Exercise goal:
The pictures stay out. Please retype every line below exactly.

Records to process Block Start

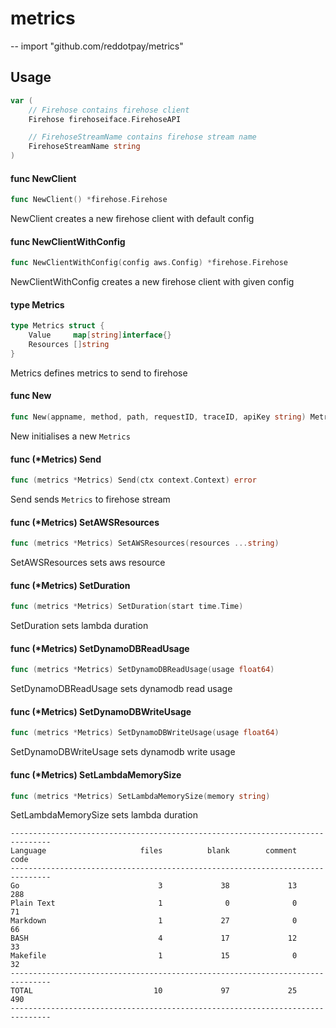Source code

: # metrics
--
    import "github.com/reddotpay/metrics"


## Usage

```go
var (
	// Firehose contains firehose client
	Firehose firehoseiface.FirehoseAPI

	// FirehoseStreamName contains firehose stream name
	FirehoseStreamName string
)
```

#### func  NewClient

```go
func NewClient() *firehose.Firehose
```
NewClient creates a new firehose client with default config

#### func  NewClientWithConfig

```go
func NewClientWithConfig(config aws.Config) *firehose.Firehose
```
NewClientWithConfig creates a new firehose client with given config

#### type Metrics

```go
type Metrics struct {
	Value     map[string]interface{}
	Resources []string
}
```

Metrics defines metrics to send to firehose

#### func  New

```go
func New(appname, method, path, requestID, traceID, apiKey string) Metrics
```
New initialises a new `Metrics`

#### func (*Metrics) Send

```go
func (metrics *Metrics) Send(ctx context.Context) error
```
Send sends `Metrics` to firehose stream

#### func (*Metrics) SetAWSResources

```go
func (metrics *Metrics) SetAWSResources(resources ...string)
```
SetAWSResources sets aws resource

#### func (*Metrics) SetDuration

```go
func (metrics *Metrics) SetDuration(start time.Time)
```
SetDuration sets lambda duration

#### func (*Metrics) SetDynamoDBReadUsage

```go
func (metrics *Metrics) SetDynamoDBReadUsage(usage float64)
```
SetDynamoDBReadUsage sets dynamodb read usage

#### func (*Metrics) SetDynamoDBWriteUsage

```go
func (metrics *Metrics) SetDynamoDBWriteUsage(usage float64)
```
SetDynamoDBWriteUsage sets dynamodb write usage

#### func (*Metrics) SetLambdaMemorySize

```go
func (metrics *Metrics) SetLambdaMemorySize(memory string)
```
SetLambdaMemorySize sets lambda duration


```
-------------------------------------------------------------------------------
Language                     files          blank        comment           code
-------------------------------------------------------------------------------
Go                               3             38             13            288
Plain Text                       1              0              0             71
Markdown                         1             27              0             66
BASH                             4             17             12             33
Makefile                         1             15              0             32
-------------------------------------------------------------------------------
TOTAL                           10             97             25            490
-------------------------------------------------------------------------------
```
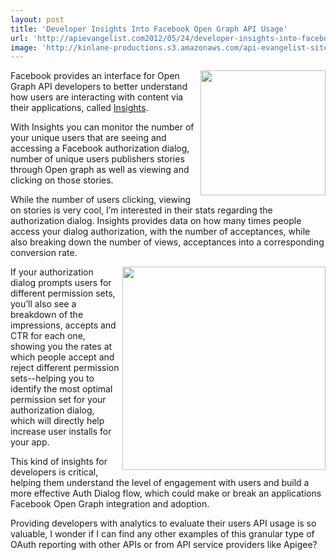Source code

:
 ```yaml
---
layout: post
title: 'Developer Insights Into Facebook Open Graph API Usage'
url: 'http://apievangelist.com2012/05/24/developer-insights-into-facebook-open-graph-api-usage/'
image: 'http://kinlane-productions.s3.amazonaws.com/api-evangelist-site/blog/facebook-insights-auth.png'
---
```



<p>
     <img src="http://kinlane-productions.s3.amazonaws.com/facebook/Facebook-Developer.png"  width="200" align="right" />
</p>
<p>
     Facebook provides an interface for Open Graph API developers to better understand how users are interacting with content via their applications, called <a title="Insights" href="http://www.facebook.com/help/search/?q=insights">Insights</a>.
</p>
<p>
     With Insights you can monitor the number of your unique users that are seeing and accessing a Facebook authorization dialog, number of unique users publishers stories through Open graph as well as viewing and clicking on those stories.
</p>
<p>
     While the number of users clicking, viewing on stories is very cool, I’m interested in their stats regarding the authorization dialog. Insights provides data on how many times people access your dialog authorization, with the number of acceptances, while also breaking down the number of views, acceptances into a corresponding conversion rate.
</p>
<p>
     <img src="http://kinlane-productions.s3.amazonaws.com/facebook/facebook-insights-auth.png"  width="325" align="right" />
</p>
<p>
     If your authorization dialog prompts users for different permission sets, you’ll also see a breakdown of the impressions, accepts and CTR for each one, showing you the rates at which people accept and reject different permission sets--helping you to identify the most optimal permission set for your authorization dialog, which will directly help increase user installs for your app.
</p>
<p>
     This kind of insights for developers is critical, helping them understand the level of engagement with users and build a more effective Auth Dialog flow, which could make or break an applications Facebook Open Graph integration and adoption.
</p>
<p>
     Providing developers with analytics to evaluate their users API usage is so valuable, I wonder if I can find any other examples of this granular type of OAuth reporting with other APIs or from API service providers like Apigee?
</p>


Records to process Block End

Reply:
Source code

: # metrics
--
    import "github.com/reddotpay/metrics"


## Usage

```go
var (
	// Firehose contains firehose client
	Firehose firehoseiface.FirehoseAPI

	// FirehoseStreamName contains firehose stream name
	FirehoseStreamName string
)
```

#### func  NewClient

```go
func NewClient() *firehose.Firehose
```
NewClient creates a new firehose client with default config

#### func  NewClientWithConfig

```go
func NewClientWithConfig(config aws.Config) *firehose.Firehose
```
NewClientWithConfig creates a new firehose client with given config

#### type Metrics

```go
type Metrics struct {
	Value     map[string]interface{}
	Resources []string
}
```

Metrics defines metrics to send to firehose

#### func  New

```go
func New(appname, method, path, requestID, traceID, apiKey string) Metrics
```
New initialises a new `Metrics`

#### func (*Metrics) Send

```go
func (metrics *Metrics) Send(ctx context.Context) error
```
Send sends `Metrics` to firehose stream

#### func (*Metrics) SetAWSResources

```go
func (metrics *Metrics) SetAWSResources(resources ...string)
```
SetAWSResources sets aws resource

#### func (*Metrics) SetDuration

```go
func (metrics *Metrics) SetDuration(start time.Time)
```
SetDuration sets lambda duration

#### func (*Metrics) SetDynamoDBReadUsage

```go
func (metrics *Metrics) SetDynamoDBReadUsage(usage float64)
```
SetDynamoDBReadUsage sets dynamodb read usage

#### func (*Metrics) SetDynamoDBWriteUsage

```go
func (metrics *Metrics) SetDynamoDBWriteUsage(usage float64)
```
SetDynamoDBWriteUsage sets dynamodb write usage

#### func (*Metrics) SetLambdaMemorySize

```go
func (metrics *Metrics) SetLambdaMemorySize(memory string)
```
SetLambdaMemorySize sets lambda duration


```
-------------------------------------------------------------------------------
Language                     files          blank        comment           code
-------------------------------------------------------------------------------
Go                               3             38             13            288
Plain Text                       1              0              0             71
Markdown                         1             27              0             66
BASH                             4             17             12             33
Makefile                         1             15              0             32
-------------------------------------------------------------------------------
TOTAL                           10             97             25            490
-------------------------------------------------------------------------------
```
Source code

:
 ```yaml
---
layout: post
title: 'Developer Insights Into Facebook Open Graph API Usage'
url: 'http://apievangelist.com2012/05/24/developer-insights-into-facebook-open-graph-api-usage/'
image: 'http://kinlane-productions.s3.amazonaws.com/api-evangelist-site/blog/facebook-insights-auth.png'
---
```



<p>
     <img src="http://kinlane-productions.s3.amazonaws.com/facebook/Facebook-Developer.png"  width="200" align="right" />
</p>
<p>
     Facebook provides an interface for Open Graph API developers to better understand how users are interacting with content via their applications, called <a title="Insights" href="http://www.facebook.com/help/search/?q=insights">Insights</a>.
</p>
<p>
     With Insights you can monitor the number of your unique users that are seeing and accessing a Facebook authorization dialog, number of unique users publishers stories through Open graph as well as viewing and clicking on those stories.
</p>
<p>
     While the number of users clicking, viewing on stories is very cool, I’m interested in their stats regarding the authorization dialog. Insights provides data on how many times people access your dialog authorization, with the number of acceptances, while also breaking down the number of views, acceptances into a corresponding conversion rate.
</p>
<p>
     <img src="http://kinlane-productions.s3.amazonaws.com/facebook/facebook-insights-auth.png"  width="325" align="right" />
</p>
<p>
     If your authorization dialog prompts users for different permission sets, you’ll also see a breakdown of the impressions, accepts and CTR for each one, showing you the rates at which people accept and reject different permission sets--helping you to identify the most optimal permission set for your authorization dialog, which will directly help increase user installs for your app.
</p>
<p>
     This kind of insights for developers is critical, helping them understand the level of engagement with users and build a more effective Auth Dialog flow, which could make or break an applications Facebook Open Graph integration and adoption.
</p>
<p>
     Providing developers with analytics to evaluate their users API usage is so valuable, I wonder if I can find any other examples of this granular type of OAuth reporting with other APIs or from API service providers like Apigee?
</p>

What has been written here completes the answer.